Appeal from Circuit Court, Madison County; Robert C. Brickell Judge.

Frank Jacobs was convicted of knowingly permitting cattle to run at large and go upon the lands of another without his consent in violation of the stock law regulations, and he appeals. Reversed and remanded.

Lanier & Pride, of Huntsville, for appellant.

J.Q Smith, Atty. Gen., and Lamar Field, Asst. Atty. Gen., for the State.

BRICKEN P.J.

The defendant was convicted for the offense of knowingly permitting his cattle to run at large or go upon the lands of J.H. Durham without his consent, within a stock law district etc. The prosecution originated in the inferior criminal court of Madison county; the affidavit of one J.H. Durham being sworn to and subscribed before Carter H. Rice, clerk of said court. The warrant of arrest was duly issued and made returnable before the judge of the inferior criminal court of Madison county, Ala., and, so far as this court may know from the record before us, the cause is still pending in the inferior criminal court.

This appeal purports to be from a judgment of conviction in the circuit court of Madison county, but nowhere in the record is it shown from what source the circuit court acquired jurisdiction of the case, nor is it shown upon what process the cause was tried in the circuit court. If the case was finally tried in the inferior criminal court, and judgment of conviction rendered against the defendant, and from such judgment an appeal was taken, these facts necessarily must affirmatively appear from the record. Haynes v. State, 5 Ala.App. 167, 59 So. 325; Perry v. State, 81 So. 858. If an appeal is taken to the circuit court, the cause must there be tried upon a brief statement of complaint, signed by the solicitor, as provided by Code 1907, § 6732, unless such complaint is shown to have been waived by and with the consent of defendant. Moss v. State, 42 Ala. 546; Haynes v. State, supra; Perry v. State, supra; Howard v. State, 81 So. 345. These necessary requirements are not shown by the record; hence a reversal of the judgment of conviction in the circuit court must follow, under the authority of the cases above cited.

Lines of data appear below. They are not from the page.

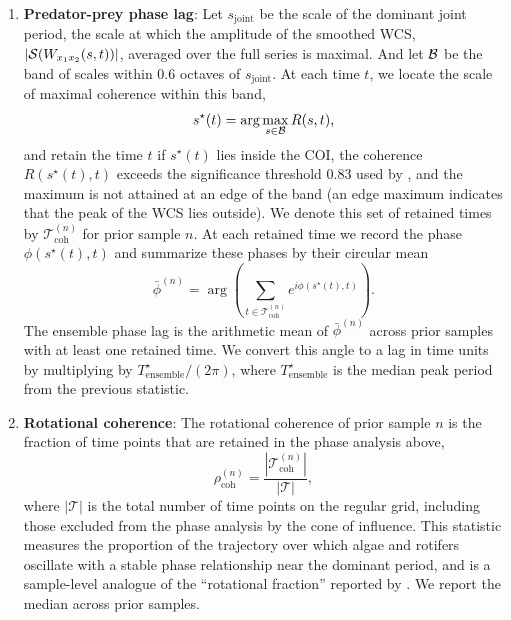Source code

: \begin{enumerate}
    \item \textbf{Predator-prey phase lag}: 
    Let $s_{\mathrm{joint}}$ be the scale of the dominant joint period, the scale at which the amplitude of the smoothed WCS, $|\cS(W_{x_1 x_2}(s, t))|$, averaged over the full series is maximal. 
    And let $\cB$ be the band of scales within $0.6$ octaves of $s_{\mathrm{joint}}$. 
    At each time $t$, we locate the scale of maximal coherence within this band,
    \begin{equation*}
        s^\star(t) = \arg\max_{s \in \cB} R(s, t),
    \end{equation*}
    and retain the time $t$ if $s^\star(t)$ lies inside the COI, the coherence $R(s^\star(t), t)$ exceeds the significance threshold $0.83$ used by \citet{blasius2020long}, and the maximum is not attained at an edge of the band (an edge maximum indicates that the peak of the WCS lies outside).
    We denote this set of retained times by $\mathcal{T}^{(n)}_{\mathrm{coh}}$ for prior sample $n$.
    At each retained time we record the phase $\phi(s^\star(t), t)$ and summarize these phases by their circular mean
    \begin{equation*}
    \bar{\phi}^{(n)} = \arg\left( \sum_{t \in \mathcal{T}^{(n)}_{\mathrm{coh}}} e^{i \phi(s^\star(t), t)} \right).
    \end{equation*}
    The ensemble phase lag is the arithmetic mean of $\bar{\phi}^{(n)}$ across prior samples with at least one retained time. 
    We convert this angle to a lag in time units by multiplying by $T^\star_{\mathrm{ensemble}} / (2\pi)$, where $T^\star_{\mathrm{ensemble}}$ is the median peak period from the previous statistic.
    \item \textbf{Rotational coherence}: 
    The rotational coherence of prior sample $n$ is the fraction of time points that are retained in the phase analysis above,
    \begin{equation*}
        \rho^{(n)}_{\mathrm{coh}} = \frac{|\mathcal{T}^{(n)}_{\mathrm{coh}}|}{|\mathcal{T}|},
    \end{equation*}
    where $|\mathcal{T}|$ is the total number of time points on the regular grid, including those excluded from the phase analysis by the cone of influence.    
    This statistic measures the proportion of the trajectory over which algae and rotifers oscillate with a stable phase relationship near the dominant period, and is a sample-level analogue of the ``rotational fraction'' reported by \citet{blasius2020long}. 
    We report the median across prior samples.
    \end{enumerate}

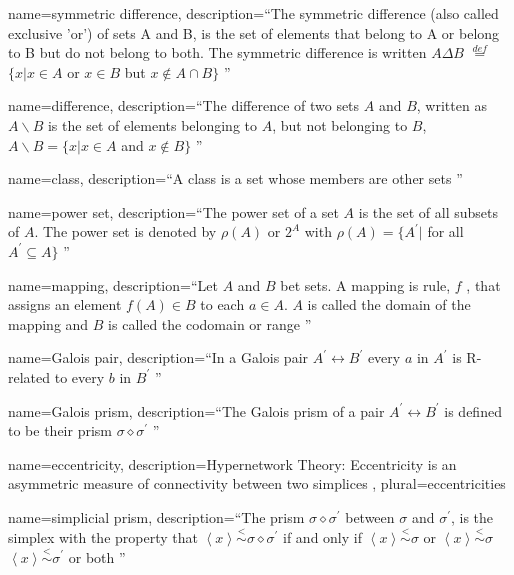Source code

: {
  name=symmetric difference,
  description={``The symmetric difference (also called exclusive 'or') of sets A and B, is
  the set of elements that belong to A or belong to B but do not belong
  to both. The symmetric difference is written $A\Delta B$ $\overset{def}{=}$ $\{x\vert x\in A$ or $x\in B$ but $x\notin A\cap B\}$
\citep{johnson2013hypernetworks}''}
}

{
  name=difference,
  description={``The difference of two sets $A$ and $B$, written as $A\backslash B$ is the
set of elements belonging to $A$, but not belonging to $B$,  $A\backslash
B=\{x|x\in A$ and $x\notin B\}$ \citep{johnson2013hypernetworks}''}
}

{
  name=class,
  description={``A class is a set whose members are other sets \citep{johnson2013hypernetworks}''}
}

{
  name=power set,
  description={``The power set of a set $A$ is the set of all subsets of $A$. The power set is denoted by $\rho (A)$ or $2^{A}$ with $\rho (A)=\{A^{\prime }|$ for all $A^{\prime }\subseteq A\}
$ \citep{johnson2013hypernetworks}''}
}

{
  name=mapping,
  description={``Let $A$ and $B$ bet sets. A mapping is rule, $f$ , that assigns an element
$f(A)\in B$ to each $a\in A$. $A$ is called the domain of the mapping and $B$
is called the codomain or range \citep{johnson2013hypernetworks}''}
}

{
  name=Galois pair,
  description={``In a Galois pair $A^{\prime }\leftrightarrow B^{\prime }$ every $a$ in $A^{\prime }$ is
R-related to every $b$ in $B^{\prime }$ \citep{johnson2013hypernetworks}''}
}

{
  name=Galois prism,
  description={``The Galois prism of a pair $A^{\prime }\leftrightarrow B^{\prime }$ is defined to be their prism $\sigma \diamond \sigma ^{\prime }$ \citep{johnson2013hypernetworks}''}
}


{
  name=eccentricity,
  description={Hypernetwork Theory: Eccentricity is an asymmetric measure of connectivity between two simplices \citep{johnson2013hypernetworks}},
  plural={eccentricities}
}

{
  name=simplicial prism,
  description={``The prism $\sigma \diamond \sigma ^{\prime }$  between $\sigma $ and $\sigma
^{\prime }$, is the simplex with the property that $\left\langle
x\right\rangle \overset{<}{\sim}\sigma \diamond \sigma ^{\prime }$ if
and only if $\left\langle x\right\rangle \overset{<}{\sim}\sigma $ or $%
\left\langle x\right\rangle \overset{<}{\sim}\sigma $\  $\left\langle
x\right\rangle \overset{<}{\sim}\sigma ^{\prime }$ or both \citep{johnson2013hypernetworks}''}
}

As a result of the above holding, which is conclusive of this appeal, it would not appear to be necessary that other questions presented should be considered at this time; but, for the guidance of the court and counsel upon another trial of this case, we are of the opinion that the court committed no error in its rulings upon the admission in evidence of the records of the commissioners' court, which showed the duly established stock law in Triana precinct and in Whitesburg precinct of Madison county, Ala. From the evidence offered in this connection it appears that a stock law for the two precincts named was duly established. Gus Sims v. State, 85 So. 836 (present term); Savage v. Wallace, 165 Ala. 572, 51 So. 605; Phillips v. Bynum, 145 Ala. 549, 39 So. 911; Commissioners v. Johnson, 145 Ala. 553, 39 So. 910.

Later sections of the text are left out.